* _WORK TO BE COMPLETED_
The printed result should hold only the lines from the opening of the data through the line bearing "如需解决此问题，请执行以下某项操作：", exactly as given and without pictures.

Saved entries
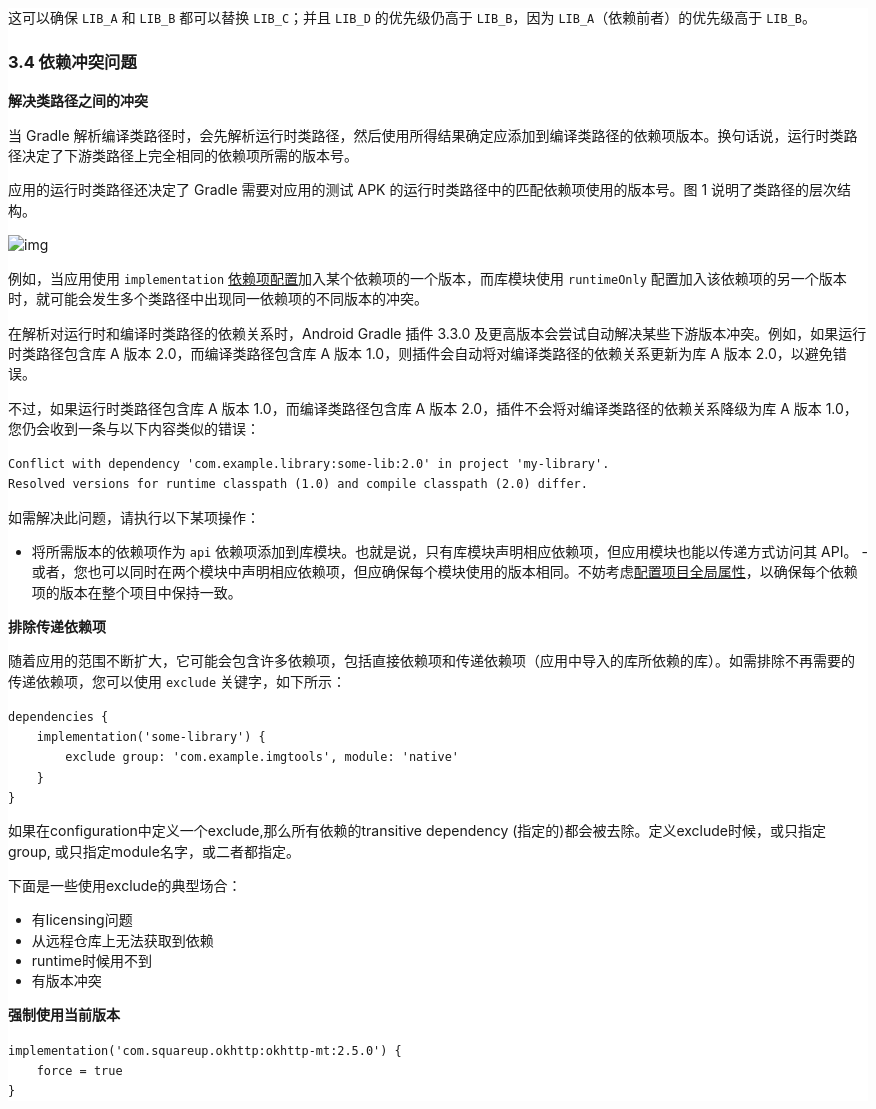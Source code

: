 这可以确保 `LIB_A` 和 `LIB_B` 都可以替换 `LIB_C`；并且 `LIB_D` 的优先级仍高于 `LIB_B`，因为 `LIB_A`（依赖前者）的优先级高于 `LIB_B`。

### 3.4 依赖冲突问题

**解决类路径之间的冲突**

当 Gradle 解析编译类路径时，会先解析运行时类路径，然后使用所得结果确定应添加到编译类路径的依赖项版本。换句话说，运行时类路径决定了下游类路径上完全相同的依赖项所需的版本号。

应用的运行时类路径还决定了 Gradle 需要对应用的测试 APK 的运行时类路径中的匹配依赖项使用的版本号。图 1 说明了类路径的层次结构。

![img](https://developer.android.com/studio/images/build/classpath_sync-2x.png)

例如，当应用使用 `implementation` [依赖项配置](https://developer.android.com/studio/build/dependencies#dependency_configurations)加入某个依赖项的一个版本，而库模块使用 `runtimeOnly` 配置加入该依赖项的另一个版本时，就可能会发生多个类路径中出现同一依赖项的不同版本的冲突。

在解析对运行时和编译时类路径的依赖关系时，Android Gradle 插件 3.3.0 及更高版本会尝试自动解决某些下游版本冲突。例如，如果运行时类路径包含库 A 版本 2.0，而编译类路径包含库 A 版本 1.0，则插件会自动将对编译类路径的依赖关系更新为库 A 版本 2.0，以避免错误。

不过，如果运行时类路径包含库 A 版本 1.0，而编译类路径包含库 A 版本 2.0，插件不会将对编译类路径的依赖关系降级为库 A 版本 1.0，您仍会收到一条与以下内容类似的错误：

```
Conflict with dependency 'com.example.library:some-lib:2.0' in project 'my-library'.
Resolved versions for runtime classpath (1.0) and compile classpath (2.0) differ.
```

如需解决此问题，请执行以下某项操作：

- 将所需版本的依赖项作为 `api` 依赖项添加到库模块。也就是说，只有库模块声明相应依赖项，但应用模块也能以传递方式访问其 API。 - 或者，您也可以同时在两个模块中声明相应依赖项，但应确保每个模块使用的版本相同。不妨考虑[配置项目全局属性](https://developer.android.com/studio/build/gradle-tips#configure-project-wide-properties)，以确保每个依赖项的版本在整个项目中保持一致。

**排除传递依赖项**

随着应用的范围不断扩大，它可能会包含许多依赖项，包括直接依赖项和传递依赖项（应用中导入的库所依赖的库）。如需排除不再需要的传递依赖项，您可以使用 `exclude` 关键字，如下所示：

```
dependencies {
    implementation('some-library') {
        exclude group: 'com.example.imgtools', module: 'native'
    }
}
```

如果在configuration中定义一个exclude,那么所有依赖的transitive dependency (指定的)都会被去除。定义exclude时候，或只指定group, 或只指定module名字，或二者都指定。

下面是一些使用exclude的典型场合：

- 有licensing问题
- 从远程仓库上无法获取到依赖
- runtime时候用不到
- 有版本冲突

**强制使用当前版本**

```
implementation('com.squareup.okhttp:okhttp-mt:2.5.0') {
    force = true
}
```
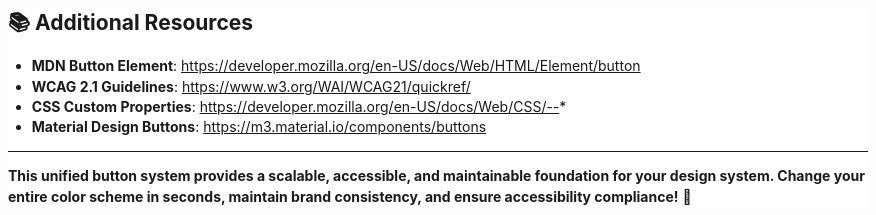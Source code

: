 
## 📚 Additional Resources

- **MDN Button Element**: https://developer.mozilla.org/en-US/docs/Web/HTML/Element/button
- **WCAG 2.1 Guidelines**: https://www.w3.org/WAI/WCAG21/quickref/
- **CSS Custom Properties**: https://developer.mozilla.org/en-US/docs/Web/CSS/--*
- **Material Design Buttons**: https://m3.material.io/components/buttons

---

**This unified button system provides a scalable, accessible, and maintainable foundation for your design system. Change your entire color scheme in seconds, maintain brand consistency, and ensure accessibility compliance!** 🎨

* _WRITTEN SOLUTION_
Source code

: 这可以确保 `LIB_A` 和 `LIB_B` 都可以替换 `LIB_C`；并且 `LIB_D` 的优先级仍高于 `LIB_B`，因为 `LIB_A`（依赖前者）的优先级高于 `LIB_B`。

### 3.4 依赖冲突问题

**解决类路径之间的冲突**

当 Gradle 解析编译类路径时，会先解析运行时类路径，然后使用所得结果确定应添加到编译类路径的依赖项版本。换句话说，运行时类路径决定了下游类路径上完全相同的依赖项所需的版本号。

应用的运行时类路径还决定了 Gradle 需要对应用的测试 APK 的运行时类路径中的匹配依赖项使用的版本号。图 1 说明了类路径的层次结构。

![img](https://developer.android.com/studio/images/build/classpath_sync-2x.png)

例如，当应用使用 `implementation` [依赖项配置](https://developer.android.com/studio/build/dependencies#dependency_configurations)加入某个依赖项的一个版本，而库模块使用 `runtimeOnly` 配置加入该依赖项的另一个版本时，就可能会发生多个类路径中出现同一依赖项的不同版本的冲突。

在解析对运行时和编译时类路径的依赖关系时，Android Gradle 插件 3.3.0 及更高版本会尝试自动解决某些下游版本冲突。例如，如果运行时类路径包含库 A 版本 2.0，而编译类路径包含库 A 版本 1.0，则插件会自动将对编译类路径的依赖关系更新为库 A 版本 2.0，以避免错误。

不过，如果运行时类路径包含库 A 版本 1.0，而编译类路径包含库 A 版本 2.0，插件不会将对编译类路径的依赖关系降级为库 A 版本 1.0，您仍会收到一条与以下内容类似的错误：

```
Conflict with dependency 'com.example.library:some-lib:2.0' in project 'my-library'.
Resolved versions for runtime classpath (1.0) and compile classpath (2.0) differ.
```

如需解决此问题，请执行以下某项操作：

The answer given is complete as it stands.